An hour before the march began, tens of thousands of people had already flooded the Lincoln Memorial and all sides of the Reflection Pool.

>>PHOTOS: Highlighted speakers and what they prayed for on each Prayer March stop

Rick and Shuang Stoppe came from Boston to pray. Shuang grew up in China and said she knows the value of religious freedom. She prays Christians will stand up for their faith before it’s too late.

Slowly, hundreds of conversations came to a hush as one song prevailed over all. Together, thousands began singing “Amazing Grace,” voices filling the overcast skies and spilling onto the National Mall.

Shuang Stoppe sang along, eyes tearing up.

Shuang was raised in Shanghai, China, moved to the United States in 1988 and became a Christian shortly after. When her first marriage dissolved and other trials came, she was discouraged and blamed God, but in 2016 came back to Him.

She’s seen that kind of thing happen in America as a whole. When things are going well—when we’re experiencing prosperity—it’s easy to ignore God, she said. But when adversity falls upon us, we’re brought to our knees.

“We say ‘God bless America,’ but what does God want from America?” Shuang asked.

Standing beside her was her husband, Rick, who decided to follow Christ shortly after they got married. The two were baptized together on August 2.

When Shuang and Rick surrendered their lives to Christ, they had to repent of their sins and ask God’s forgiveness.

That’s what America must do as well.

“We have to take the first step because we’re the ones who moved away from Him,” Shuang said.

“I left China because of their … totalitarian government, anti-God, anti-Christian system, forcing Christians to worship underground. No equality, no religious freedom.”

Now, she said, she sees America headed in the same direction.

“It is very alarming to see how far the country has gone from God’s Word and Christian principles.”

A Nation on Its Knees

American-Hungarian pastor Andrew Brunson was in the crowd and led a prayer at one of the seven stops.

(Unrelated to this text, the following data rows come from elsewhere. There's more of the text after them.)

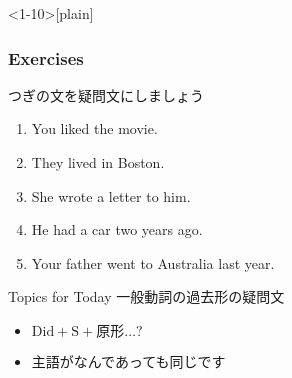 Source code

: \documentclass[aspectratio=169,xcolor={dvipsnames,table}]{beamer}
\newcommand{\myaudio}[1]{\href{#1}{\faVolumeUp}}
\begin{document}
\begin{frame}<1-10>[plain]\frametitle{Exercises}

つぎの文を疑問文にしましょう

 \begin{enumerate}
  \item<1-> You liked the movie.\hspace{59.7pt}
  \item<1-> They lived in Boston.\hspace{62pt}%
  \item<1-> She wrote a letter to him.\hspace{42pt}%
  \item<1-> He had  a car two years ago.\hspace{30.5pt}%
  \item<1-> Your father went to  Australia last year.\\
 \mbox{}\hfill{}
 \end{enumerate}

\begin{exampleblock}{Topics for Today}
\small
一般動詞の過去形の疑問文
\begin{itemize}[square]
 \item  \textcolor{NavyBlue}{\bfseries $\text{Did} + \text{S} + \text{原形} \ldots ?$}
 \item  主語がなんであっても同じです
\end{itemize}
      \end{exampleblock}

\vspace{-10pt}
\mbox{}\hfill\myaudio{./audio/027_past_did_you_04.mp3}


\end{frame}
\end{document}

Brunson was arrested in Turkey and imprisoned for two years from 2016-2018.

“The religious freedom that we have in this country is very rare,” he said. “People take it for granted because they have not experienced the persecution that many countries in the world have.”

Being imprisoned “forced me to pray,” he said.

Now, with hostility against Christians on the rise in America, the pressure is building, once again forcing God’s people to call on Him.

“God can do anything, but He always gives people a choice,” Shuang said. “He’s waiting on us to turn, so we’re turning. We need Him.”

Shuang cited Matthew 18:20: “For where two or three have gathered together in My name, I am there in their midst.”

Now how about tens of thousands?

>>PHOTOS: A closer look at some of the dedicated prayer marchers

A Small Picture of Heaven

“Everyone has come for the same purpose, and that is to pray,” Franklin Graham said. “Let’s pray every step we take, and let’s claim every step for God and rededicate this city for Him.”

Together, people prayed for our nation’s leaders, military and law enforcement, racial reconciliation, religious freedom and salvation for all.

As the sea of people moved from one location to the next, many prayed aloud. Some circled up in prayer at a street corner or sat quietly on a bench along the route, heads bowed in prayer.

One man sang “His Name Is Wonderful” in a deep voice as others around him joined in.

Various accents, multiple languages.

Frank “One Feather” Shutterlict came all the way from a Native American reservation in Washington state to pray for his country.

Peter and Farida Caoili of New York came with their three children, ages 14 to 20. This Filipino-Austrian-Indian family huddled outside the WWII Memorial to pray for America’s leaders, and unity and peace across the nation.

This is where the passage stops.